Por isso dizemos que a música se tornou líquida.
2. Uma das ideias que mais chama a atenção é quando você afirma que a inteligência artificial está deixando de ser apenas uma ferramenta para se transformar em infraestrutura. Na prática, o que isso muda para quem trabalha com música?
Sim, essa ideia da inteligência artificial como infraestrutura me parece fundamental para entender tudo o que fazemos.
Ela implica sair de uma discussão binária: “uso ou não uso”, “essa ferramenta é boa se for usada para o bem e ruim se for usada para o mal”. A questão não passa apenas por decidir se usamos inteligência artificial, mas por nos perguntarmos como a usamos e para quê.
Podemos pensá-la como a internet, a eletricidade ou qualquer uma das infraestruturas que hoje fazem parte da nossa vida cotidiana. Já não nos perguntamos constantemente se elas devem existir ou não, mas podemos nos perguntar o que utilizamos, de que maneira e sob quais condições.
Acho que essa mudança de perspectiva nos permite sair dessa lógica binária de ser a favor ou contra a inteligência artificial. Em vez de simplesmente perguntar se devemos usá-la, deveríamos pensar em quais práticas éticas precisamos desenvolver, quais protocolos devemos estabelecer e sob quais lógicas queremos trabalhar.
Também precisamos nos perguntar como fazer para que a criatividade continue ocupando um lugar central e para que as obras sejam tratadas com cuidado.
É semelhante ao que acontece com os automóveis. A discussão não consiste apenas em decidir se podem ou não ser utilizados. Para que funcionem corretamente, foi necessário construir toda uma rede ao redor: regras de trânsito, sinais, licenças, seguros e diferentes protocolos de segurança.

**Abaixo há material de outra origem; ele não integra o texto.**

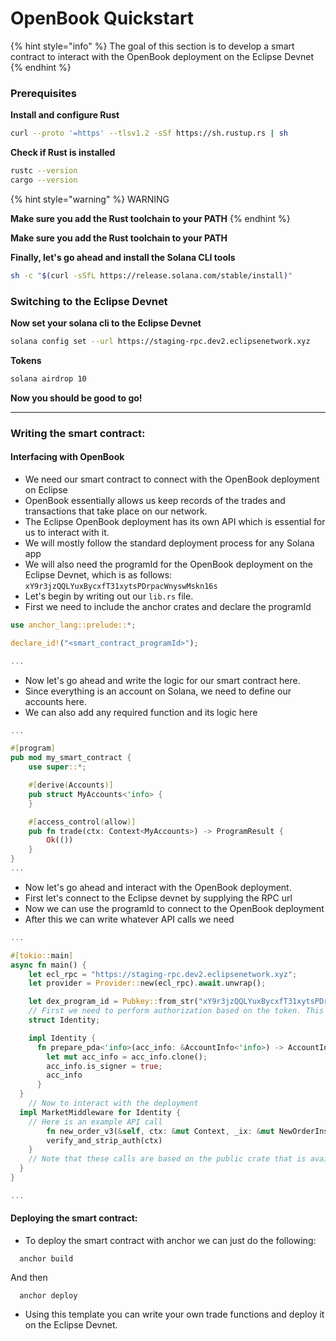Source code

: # OpenBook Quickstart

{% hint style="info" %}
The goal of this section is to develop a smart contract to interact with the OpenBook deployment on the Eclipse Devnet
{% endhint %}

### Prerequisites[​](https://icarus131.github.io/devcookbook/docs/DevCookBook#prerequisites) <a href="#prerequisites" id="prerequisites"></a>

**Install and configure Rust**[**​**](https://icarus131.github.io/devcookbook/docs/DevCookBook#install-and-configure-rust)

```bash
curl --proto '=https' --tlsv1.2 -sSf https://sh.rustup.rs | sh
```

**Check if Rust is installed**[**​**](https://icarus131.github.io/devcookbook/docs/DevCookBook#check-if-rust-is-installed)

```bash
rustc --version
cargo --version
```

{% hint style="warning" %}
WARNING

**Make sure you add the Rust toolchain to your PATH**
{% endhint %}

**Make sure you add the Rust toolchain to your PATH**

**Finally, let's go ahead and install the Solana CLI tools**[**​**](https://icarus131.github.io/devcookbook/docs/DevCookBook#finally-lets-go-ahead-and-install-the-solana-cli-tools)

```bash
sh -c "$(curl -sSfL https://release.solana.com/stable/install)"
```

### Switching to the Eclipse Devnet[​](https://icarus131.github.io/devcookbook/docs/DevCookBook#switching-to-the-eclipse-devnet) <a href="#switching-to-the-eclipse-devnet" id="switching-to-the-eclipse-devnet"></a>

**Now set your solana cli to the Eclipse Devnet**[**​**](https://icarus131.github.io/devcookbook/docs/DevCookBook#now-set-your-solana-cli-to-the-eclipse-devnet)

```bash
solana config set --url https://staging-rpc.dev2.eclipsenetwork.xyz
```

**Tokens**[**​**](https://icarus131.github.io/devcookbook/docs/DevCookBook#tokens)

```bash
solana airdrop 10
```

**Now you should be good to go!**[**​**](https://icarus131.github.io/devcookbook/docs/DevCookBook#now-you-should-be-good-to-go)

***

### Writing the smart contract:[​](https://icarus131.github.io/devcookbook/docs/DevCookBook#writing-the-smart-contract) <a href="#writing-the-smart-contract" id="writing-the-smart-contract"></a>

#### Interfacing with OpenBook[​](https://icarus131.github.io/devcookbook/docs/DevCookBook#interfacing-with-openbook) <a href="#interfacing-with-openbook" id="interfacing-with-openbook"></a>

* We need our smart contract to connect with the OpenBook deployment on Eclipse
* OpenBook essentially allows us keep records of the trades and transactions that take place on our network.
* The Eclipse OpenBook deployment has its own API which is essential for us to interact with it.
* We will mostly follow the standard deployment process for any Solana app
* We will also need the programId for the OpenBook deployment on the Eclipse Devnet, which is as follows: `xY9r3jzQQLYuxBycxfT31xytsPDrpacWnyswMskn16s`
* Let's begin by writing out our `lib.rs` file.
* First we need to include the anchor crates and declare the programId

```rust
use anchor_lang::prelude::*;

declare_id!("<smart_contract_programId>");

...

```

* Now let's go ahead and write the logic for our smart contract here.
* Since everything is an account on Solana, we need to define our accounts here.
* We can also add any required function and its logic here

```rust
...

#[program]
pub mod my_smart_contract {
    use super::*;

    #[derive(Accounts)]
    pub struct MyAccounts<'info> {
    }

    #[access_control(allow)]
    pub fn trade(ctx: Context<MyAccounts>) -> ProgramResult {
        Ok(())
    }
}
...
```

* Now let's go ahead and interact with the OpenBook deployment.
* First let's connect to the Eclipse devnet by supplying the RPC url
* Now we can use the programId to connect to the OpenBook deployment
* After this we can write whatever API calls we need

```rust
...

#[tokio::main]
async fn main() {
    let ecl_rpc = "https://staging-rpc.dev2.eclipsenetwork.xyz";
    let provider = Provider::new(ecl_rpc).await.unwrap();

    let dex_program_id = Pubkey::from_str("xY9r3jzQQLYuxBycxfT31xytsPDrpacWnyswMskn16s").unwrap();
    // First we need to perform authorization based on the token. This is the first account.
    struct Identity;

    impl Identity {
      fn prepare_pda<'info>(acc_info: &AccountInfo<'info>) -> AccountInfo<'info> {
        let mut acc_info = acc_info.clone();
        acc_info.is_signer = true;
        acc_info
      }
  }
    // Now to interact with the deployment
  impl MarketMiddleware for Identity {
    // Here is an example API call
        fn new_order_v3(&self, ctx: &mut Context, _ix: &mut NewOrderInstructionV3) -> ProgramResult {
        verify_and_strip_auth(ctx)
    }
    // Note that these calls are based on the public crate that is available for the deployment. This example assumes the availability of the default crates from a standard openbook deployment.
  }
}

...

```

#### Deploying the smart contract:[​](https://icarus131.github.io/devcookbook/docs/DevCookBook#deploying-the-smart-contract) <a href="#deploying-the-smart-contract" id="deploying-the-smart-contract"></a>

* To deploy the smart contract with anchor we can just do the following:

```
  anchor build
```

And then

```
  anchor deploy
```

* Using this template you can write your own trade functions and deploy it on the Eclipse Devnet.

Com a inteligência artificial acontece algo parecido. Não basta permiti-la ou proibi-la. É necessário criar todo um conjunto de regras, práticas e responsabilidades para que possa ser utilizada corretamente e para que seu desenvolvimento não deixe de lado a ética, a criatividade e o cuidado com as obras.
3. Durante décadas pensamos uma gravação como a versão definitiva de uma música. Agora ela pode ser modificada, recombinada e até servir como matéria-prima para gerar algo novo. Isso também muda nossa ideia do que é uma obra musical?
Em relação a saber se esse paradigma muda aquilo que imaginamos como obra musical, não sei com certeza. Acho que, na verdade, estamos falando de uma obra artística que há muito tempo passa por transformações mediadas pela tecnologia.
No fim das contas, a arte mantém uma tarefa ou missão fundamental: nos emocionar, nos orientar, gerar novas ideias e nos inspirar. Essa função continua presente, e a tecnologia é um dos meios pelos quais isso pode acontecer.
A questão é que agora a situação se torna um pouco mais complexa. Sempre pudemos nos emocionar com uma cópia ou com uma obra baseada em outra coisa. A criação artística nunca existiu completamente isolada de suas referências, influências ou antecedentes.
O que muda neste contexto tem relação principalmente com a velocidade e com o volume. A tecnologia permite que os conteúdos sejam produzidos, transformados e circulem em uma escala muito maior.
Por isso, acredito que um dos aspectos mais importantes desse novo cenário é a enorme quantidade de conteúdo que surge. Talvez a mudança não esteja tanto na missão da arte, que continua sendo nos emocionar e inspirar, mas nas condições e na escala em que as obras são criadas e colocadas em circulação.

4. Você também fala da transformação da música em dados. Talvez, para quem está fora desse universo, seja difícil dimensionar o que isso significa. O que acontece quando nossas músicas também se transformam em informação utilizada para treinar sistemas?
Bom, acho que também há bastante coisa para conversar. Estou resumindo um pouco.
Quando nossas músicas se transformam em dados, muitas coisas acontecem. Em geral, nesses modelos, a diversidade acaba sendo achatada, porque a música é muito complexa, assim como a maneira como se desenvolveu globalmente.
Podemos observar isso no caso do folclore argentino, do candombe rioplatense ou do tango, mas também poderíamos falar de funk ou de qualquer outro ritmo. Nenhum deles possui uma versão definitiva; estão em constante evolução.
Mesmo que possamos detectar certos padrões rítmicos, melódicos e harmônicos, também existe evolução. Nem tudo é igual. No caso do folclore argentino, por exemplo, uma chacarera e uma zamba talvez tenham várias semelhanças, mas não são a mesma coisa.
Quando a música se transforma em dados, existe uma pessoa definindo o que são esses dados. Sofremos isso, acredito, em nível global, com a ideia de “world music”.
O que é “world music”? Em teoria, é a música do mundo. No entanto, na prática, o termo foi utilizado para descrever as músicas tradicionais das regiões que não pertenciam ao mundo ocidental, principalmente europeu ou até mesmo norte-americano.
Então, o que fica fora da categoria “world music”? O que acontece quando toda a música que não pertence a determinado lugar é simplesmente rotulada como “o que vem de fora”?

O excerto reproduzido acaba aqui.